FARMERS BRANCH, Texas—Prime Healthcare Services, Ontario, Calif., has continued its acquisition spree, this time further extending its presence in Texas. The for-profit system has acquired 89-bed Dallas Medical Center, an acute-care facility in the suburb of Farmers Branch. It is Prime's third hospital in the state; the chain also has medical centers in Pampa and Harlingen. Dallas Medical Center has more than 200 physicians and 250 full-time employees, according to a news release. Financial terms of the deal were not disclosed. Physician Synergy Group, Irving, Texas, previously managed the hospital; the physician-owned group allows medical professionals to gain equity in healthcare facilities. Already this year, Prime has completed acquisitions of three hospitals, including the Pampa facility, and signed another deal to purchase its second hospital in Pennsylvania.

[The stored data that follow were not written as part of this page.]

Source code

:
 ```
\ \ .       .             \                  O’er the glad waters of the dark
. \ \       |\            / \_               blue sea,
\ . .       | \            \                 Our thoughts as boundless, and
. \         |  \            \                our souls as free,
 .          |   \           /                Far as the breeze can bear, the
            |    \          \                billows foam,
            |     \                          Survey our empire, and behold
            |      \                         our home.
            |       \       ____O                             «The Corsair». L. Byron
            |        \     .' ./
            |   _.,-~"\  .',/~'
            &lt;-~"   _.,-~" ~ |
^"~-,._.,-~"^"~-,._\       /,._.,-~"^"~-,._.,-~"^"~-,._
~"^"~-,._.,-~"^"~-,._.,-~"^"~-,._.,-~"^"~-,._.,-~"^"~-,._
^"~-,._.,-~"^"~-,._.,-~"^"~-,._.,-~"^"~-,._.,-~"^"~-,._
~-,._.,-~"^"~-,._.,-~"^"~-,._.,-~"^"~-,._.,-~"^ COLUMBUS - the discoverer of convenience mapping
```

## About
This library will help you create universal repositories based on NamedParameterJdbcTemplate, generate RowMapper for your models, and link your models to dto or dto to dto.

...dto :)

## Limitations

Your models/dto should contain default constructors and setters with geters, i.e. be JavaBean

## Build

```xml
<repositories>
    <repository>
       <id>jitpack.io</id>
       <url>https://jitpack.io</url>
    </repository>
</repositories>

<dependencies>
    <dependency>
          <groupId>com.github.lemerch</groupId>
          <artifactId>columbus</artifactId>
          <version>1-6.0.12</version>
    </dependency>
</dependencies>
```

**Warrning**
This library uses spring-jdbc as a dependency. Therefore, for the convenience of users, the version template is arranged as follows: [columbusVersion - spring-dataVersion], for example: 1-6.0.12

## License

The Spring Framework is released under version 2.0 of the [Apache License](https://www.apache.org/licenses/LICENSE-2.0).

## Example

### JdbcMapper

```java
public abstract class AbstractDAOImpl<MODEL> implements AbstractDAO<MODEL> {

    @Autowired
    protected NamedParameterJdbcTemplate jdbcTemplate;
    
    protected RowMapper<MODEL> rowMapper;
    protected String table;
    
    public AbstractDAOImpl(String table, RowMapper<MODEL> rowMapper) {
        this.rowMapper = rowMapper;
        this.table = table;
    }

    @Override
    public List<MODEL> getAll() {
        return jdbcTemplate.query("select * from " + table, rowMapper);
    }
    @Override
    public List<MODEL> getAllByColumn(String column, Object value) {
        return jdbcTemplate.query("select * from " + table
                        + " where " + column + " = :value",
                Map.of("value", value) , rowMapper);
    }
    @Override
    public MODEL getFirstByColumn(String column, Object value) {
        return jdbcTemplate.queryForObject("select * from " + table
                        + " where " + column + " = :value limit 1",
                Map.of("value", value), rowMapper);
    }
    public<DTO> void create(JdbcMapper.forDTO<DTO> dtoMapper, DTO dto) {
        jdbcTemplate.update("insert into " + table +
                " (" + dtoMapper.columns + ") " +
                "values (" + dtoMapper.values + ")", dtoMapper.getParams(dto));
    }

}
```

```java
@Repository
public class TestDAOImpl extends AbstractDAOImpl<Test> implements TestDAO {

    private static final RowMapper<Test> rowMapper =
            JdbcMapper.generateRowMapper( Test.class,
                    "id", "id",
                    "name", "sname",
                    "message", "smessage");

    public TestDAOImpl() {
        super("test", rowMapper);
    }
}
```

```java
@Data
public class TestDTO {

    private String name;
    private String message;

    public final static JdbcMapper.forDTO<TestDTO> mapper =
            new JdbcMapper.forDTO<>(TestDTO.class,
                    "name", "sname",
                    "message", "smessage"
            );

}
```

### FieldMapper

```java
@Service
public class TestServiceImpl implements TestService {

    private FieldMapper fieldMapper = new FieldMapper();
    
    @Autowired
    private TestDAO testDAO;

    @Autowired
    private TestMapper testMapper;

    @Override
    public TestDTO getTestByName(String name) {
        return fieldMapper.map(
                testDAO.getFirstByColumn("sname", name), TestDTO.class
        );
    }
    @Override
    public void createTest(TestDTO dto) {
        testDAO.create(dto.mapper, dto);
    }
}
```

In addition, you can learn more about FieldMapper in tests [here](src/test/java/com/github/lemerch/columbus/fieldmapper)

Regional News/South: Prime Healthcare acquires Dallas Medical Center, and other news
TALLAHASSEE, Fla.—Florida's Agency for Health Care Administration is defending itself against U.S. Justice Department allegations that it forced families to send their disabled children to nursing homes when they couldn't afford their care. “Florida cares about kids,” agency Secretary Elizabeth Dudek said in a statement last week. “Medicaid has a comprehensive medical service package that can accommodate any family who chooses to have their child at home and encourages children to be in the least restrictive setting that can best serve their needs.” Dudek was responding to a Sept. 4 letter from Assistant Attorney General Thomas Perez to Florida Attorney General Pam Bondi. The letter states that a Justice Department investigation found “hundreds” of children living “segregated lives,” despite their families' wishes and in violation of the Americans with Disabilities Act. The law requires disabled patients to be treated in community-based settings, whenever possible. The Justice Department also alleged the state cut funds for community-based services—resulting in long waiting lists—while increasing reimbursement for nursing homes that care for children. The state has vigorously denied the allegations, and said it is willing to meet with the Justice Department to “clarify their misunderstanding.” The Florida Medicaid program is also facing two lawsuits filed in March in district court in Fort Lauderdale that claim that 250 children are being illegally confined to nursing homes, while 3,300 disabled children are being cared for at home without the necessary support.
HOT SPRINGS, Ark.—Capella Healthcare moved a step closer to acquiring Mercy Hospital and Mercy Clinic, signing an asset purchase agreement with parent system Mercy. The agreement follows several months of negotiations that began in April. The Franklin, Tenn.-based chain is already present in the Hot Springs market with 181-bed National Park Medical Center and is seeking to merge the two facilities. A news release said the asset purchase agreement marks the end of the due-diligence period and the start of the next stage of the transaction. The deal between the for-profit and Roman Catholic systems requires regulatory approval as well as sign-off from the Vatican; the process is expected to take 60 to 90 days. Capella and Mercy have set up a website, advancinghotspringshealth.com, to promote the deal. The 282-bed Mercy Hospital and Mercy Clinic was previously known as St. Joseph's Mercy Health System. Parent company Mercy, Chesterfield, Mo., will own 23 hospitals in four states after the deal closes. Capella operates 13 hospitals in seven states.